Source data
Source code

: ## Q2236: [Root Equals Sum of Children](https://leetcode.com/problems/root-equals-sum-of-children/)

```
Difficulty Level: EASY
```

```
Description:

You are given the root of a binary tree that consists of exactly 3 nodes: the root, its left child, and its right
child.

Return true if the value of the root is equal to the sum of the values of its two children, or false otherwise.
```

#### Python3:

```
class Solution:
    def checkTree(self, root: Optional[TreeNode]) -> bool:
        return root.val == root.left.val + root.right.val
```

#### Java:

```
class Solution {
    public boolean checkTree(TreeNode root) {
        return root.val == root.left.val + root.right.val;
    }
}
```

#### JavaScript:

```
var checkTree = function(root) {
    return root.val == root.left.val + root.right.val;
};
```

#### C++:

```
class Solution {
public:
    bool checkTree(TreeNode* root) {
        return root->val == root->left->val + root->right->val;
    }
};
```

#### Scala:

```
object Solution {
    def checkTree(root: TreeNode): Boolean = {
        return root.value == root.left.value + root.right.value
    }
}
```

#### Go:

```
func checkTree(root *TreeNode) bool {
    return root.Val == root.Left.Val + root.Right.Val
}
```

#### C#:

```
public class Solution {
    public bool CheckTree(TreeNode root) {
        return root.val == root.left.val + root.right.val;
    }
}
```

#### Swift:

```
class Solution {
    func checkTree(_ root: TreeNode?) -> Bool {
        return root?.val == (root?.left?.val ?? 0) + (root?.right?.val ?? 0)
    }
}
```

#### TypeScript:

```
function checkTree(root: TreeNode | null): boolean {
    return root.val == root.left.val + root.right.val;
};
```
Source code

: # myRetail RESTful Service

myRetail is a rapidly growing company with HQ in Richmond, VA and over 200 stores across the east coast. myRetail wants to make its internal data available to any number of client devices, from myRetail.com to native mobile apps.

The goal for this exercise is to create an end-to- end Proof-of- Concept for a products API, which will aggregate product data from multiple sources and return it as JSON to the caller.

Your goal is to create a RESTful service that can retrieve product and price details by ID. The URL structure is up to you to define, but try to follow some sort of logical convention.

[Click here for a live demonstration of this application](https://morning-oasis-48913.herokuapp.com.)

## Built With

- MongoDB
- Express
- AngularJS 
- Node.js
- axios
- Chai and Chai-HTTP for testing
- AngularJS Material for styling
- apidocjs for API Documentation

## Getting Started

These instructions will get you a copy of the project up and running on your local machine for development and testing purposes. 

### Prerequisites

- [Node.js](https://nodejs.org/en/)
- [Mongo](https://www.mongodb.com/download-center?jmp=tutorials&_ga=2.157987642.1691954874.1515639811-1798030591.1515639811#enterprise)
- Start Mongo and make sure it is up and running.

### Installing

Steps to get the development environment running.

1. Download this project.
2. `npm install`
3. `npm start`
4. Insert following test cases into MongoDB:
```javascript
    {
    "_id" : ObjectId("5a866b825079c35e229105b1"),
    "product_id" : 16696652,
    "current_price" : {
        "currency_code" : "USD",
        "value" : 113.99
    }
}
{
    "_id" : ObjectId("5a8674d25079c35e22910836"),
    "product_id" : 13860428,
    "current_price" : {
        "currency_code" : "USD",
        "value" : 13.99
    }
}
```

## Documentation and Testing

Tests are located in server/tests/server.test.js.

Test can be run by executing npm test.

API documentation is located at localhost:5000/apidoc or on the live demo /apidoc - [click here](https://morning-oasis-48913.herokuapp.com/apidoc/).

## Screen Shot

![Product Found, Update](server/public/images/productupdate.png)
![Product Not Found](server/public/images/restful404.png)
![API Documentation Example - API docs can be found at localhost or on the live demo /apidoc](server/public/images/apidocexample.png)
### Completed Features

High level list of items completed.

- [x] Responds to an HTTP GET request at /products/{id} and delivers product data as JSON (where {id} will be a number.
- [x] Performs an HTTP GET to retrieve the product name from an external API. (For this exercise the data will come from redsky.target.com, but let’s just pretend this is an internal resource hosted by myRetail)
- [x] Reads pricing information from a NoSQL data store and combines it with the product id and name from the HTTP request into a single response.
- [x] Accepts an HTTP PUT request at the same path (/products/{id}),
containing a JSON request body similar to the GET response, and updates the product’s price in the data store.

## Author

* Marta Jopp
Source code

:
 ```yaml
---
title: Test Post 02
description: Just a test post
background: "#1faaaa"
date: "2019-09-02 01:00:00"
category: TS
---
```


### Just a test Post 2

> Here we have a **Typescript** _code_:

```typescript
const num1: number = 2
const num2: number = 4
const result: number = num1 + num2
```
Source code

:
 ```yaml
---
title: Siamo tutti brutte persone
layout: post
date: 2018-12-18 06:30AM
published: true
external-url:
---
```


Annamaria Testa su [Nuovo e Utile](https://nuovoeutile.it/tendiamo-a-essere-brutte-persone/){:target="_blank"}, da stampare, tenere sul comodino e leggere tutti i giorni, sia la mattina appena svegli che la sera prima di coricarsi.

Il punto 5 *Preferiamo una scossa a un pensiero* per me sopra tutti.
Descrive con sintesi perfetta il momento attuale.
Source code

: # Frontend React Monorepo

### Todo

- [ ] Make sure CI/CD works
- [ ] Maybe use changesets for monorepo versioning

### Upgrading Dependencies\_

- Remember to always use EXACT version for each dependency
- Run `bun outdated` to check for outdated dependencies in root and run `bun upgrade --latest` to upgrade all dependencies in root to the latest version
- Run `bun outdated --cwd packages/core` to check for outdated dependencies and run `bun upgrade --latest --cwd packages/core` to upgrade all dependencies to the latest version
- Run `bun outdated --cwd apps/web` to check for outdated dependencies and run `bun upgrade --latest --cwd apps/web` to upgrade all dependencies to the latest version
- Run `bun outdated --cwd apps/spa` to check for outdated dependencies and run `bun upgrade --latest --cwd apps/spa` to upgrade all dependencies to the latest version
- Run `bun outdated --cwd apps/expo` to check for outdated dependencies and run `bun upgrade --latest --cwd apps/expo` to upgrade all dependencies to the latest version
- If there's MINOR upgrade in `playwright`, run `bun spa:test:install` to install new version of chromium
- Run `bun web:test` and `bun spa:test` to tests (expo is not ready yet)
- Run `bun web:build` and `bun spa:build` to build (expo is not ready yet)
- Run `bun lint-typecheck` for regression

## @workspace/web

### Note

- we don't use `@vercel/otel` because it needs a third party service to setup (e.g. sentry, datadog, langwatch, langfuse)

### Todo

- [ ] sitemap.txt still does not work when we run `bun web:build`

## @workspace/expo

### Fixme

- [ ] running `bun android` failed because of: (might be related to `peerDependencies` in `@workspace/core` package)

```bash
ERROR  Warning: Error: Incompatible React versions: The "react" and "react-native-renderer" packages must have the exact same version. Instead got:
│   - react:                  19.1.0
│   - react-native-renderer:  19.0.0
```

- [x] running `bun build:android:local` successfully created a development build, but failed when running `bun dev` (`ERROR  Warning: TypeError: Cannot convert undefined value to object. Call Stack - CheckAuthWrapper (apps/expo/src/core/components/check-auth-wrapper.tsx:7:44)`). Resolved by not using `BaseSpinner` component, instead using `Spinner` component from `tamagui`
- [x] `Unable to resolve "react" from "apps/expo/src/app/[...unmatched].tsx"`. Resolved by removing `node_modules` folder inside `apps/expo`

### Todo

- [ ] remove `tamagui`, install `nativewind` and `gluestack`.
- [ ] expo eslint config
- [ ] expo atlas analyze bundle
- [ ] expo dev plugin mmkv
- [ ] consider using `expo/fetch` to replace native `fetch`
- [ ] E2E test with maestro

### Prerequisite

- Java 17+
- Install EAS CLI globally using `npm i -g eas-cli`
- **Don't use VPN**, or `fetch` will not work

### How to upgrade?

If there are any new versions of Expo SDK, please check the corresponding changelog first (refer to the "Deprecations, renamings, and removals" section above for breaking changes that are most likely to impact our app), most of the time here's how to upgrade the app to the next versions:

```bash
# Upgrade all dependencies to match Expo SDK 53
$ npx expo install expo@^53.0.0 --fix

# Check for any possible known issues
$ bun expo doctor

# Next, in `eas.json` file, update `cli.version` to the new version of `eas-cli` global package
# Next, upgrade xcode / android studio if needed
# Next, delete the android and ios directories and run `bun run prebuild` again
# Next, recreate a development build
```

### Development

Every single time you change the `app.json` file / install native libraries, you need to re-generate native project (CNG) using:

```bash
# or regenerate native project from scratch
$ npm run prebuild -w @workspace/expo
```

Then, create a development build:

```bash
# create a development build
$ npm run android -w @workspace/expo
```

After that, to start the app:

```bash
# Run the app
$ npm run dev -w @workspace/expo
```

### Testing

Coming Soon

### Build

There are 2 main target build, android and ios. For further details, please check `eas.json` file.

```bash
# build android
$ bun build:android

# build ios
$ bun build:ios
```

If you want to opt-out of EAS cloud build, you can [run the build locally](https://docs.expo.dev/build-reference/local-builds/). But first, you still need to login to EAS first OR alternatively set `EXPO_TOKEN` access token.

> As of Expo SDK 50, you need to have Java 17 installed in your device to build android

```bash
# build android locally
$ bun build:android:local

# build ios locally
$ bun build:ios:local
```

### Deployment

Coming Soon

▶ _Your instructions_
Among the lines above, which hold the word "children"? Report each one.

▶ _Response for this exercise_
: ## Q2236: [Root Equals Sum of Children](https://leetcode.com/problems/root-equals-sum-of-children/)
Return true if the value of the root is equal to the sum of the values of its two children, or false otherwise.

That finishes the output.